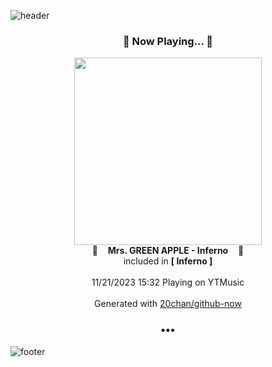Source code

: ![header](https://capsule-render.vercel.app/api?type=wave&height=170&section=header&fontColor=090707&fontAlignX=45&fontAlignY=65&fontSize=100)

<h3 align="center">🎵 Now Playing... 🎵</h3>
<p align="center">
  <a href="https://music.youtube.com/watch?v=wNjvuRZtQeI">
    <img width="300" src="https://lh3.googleusercontent.com/GHVNMErvs-zTlvWUNiruGcL8wg7qLiAXdYOCefn8cg7Zm-z7pqj6vk6LwnokvsRKxvmccrVA8KPvdik">
  </a>
  <br>
  🎵&nbsp&nbsp&nbsp <b>Mrs. GREEN APPLE - Inferno</b> &nbsp&nbsp&nbsp🎵
  <br>
  included in <b>[ Inferno ]</b>
  
  <br />
  <br />
  11/21/2023 15:32 Playing on YTMusic
  <br />
  <br />
  Generated with <a href="https://github.com/20chan/github-now">20chan/github-now</a>
</p>

<h3 align="center">•••</h3>

![footer](https://capsule-render.vercel.app/api?type=wave&height=150&section=footer)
● ● ● ● ●
What is being asked
What is needed is the full material, retyped unchanged, with no pictures in it.

Task answer
Source code

: ![header](https://capsule-render.vercel.app/api?type=wave&height=170&section=header&fontColor=090707&fontAlignX=45&fontAlignY=65&fontSize=100)

<h3 align="center">🎵 Now Playing... 🎵</h3>
<p align="center">
  <a href="https://music.youtube.com/watch?v=wNjvuRZtQeI">
    <img width="300" src="https://lh3.googleusercontent.com/GHVNMErvs-zTlvWUNiruGcL8wg7qLiAXdYOCefn8cg7Zm-z7pqj6vk6LwnokvsRKxvmccrVA8KPvdik">
  </a>
  <br>
  🎵&nbsp&nbsp&nbsp <b>Mrs. GREEN APPLE - Inferno</b> &nbsp&nbsp&nbsp🎵
  <br>
  included in <b>[ Inferno ]</b>
  
  <br />
  <br />
  11/21/2023 15:32 Playing on YTMusic
  <br />
  <br />
  Generated with <a href="https://github.com/20chan/github-now">20chan/github-now</a>
</p>

<h3 align="center">•••</h3>

![footer](https://capsule-render.vercel.app/api?type=wave&height=150&section=footer)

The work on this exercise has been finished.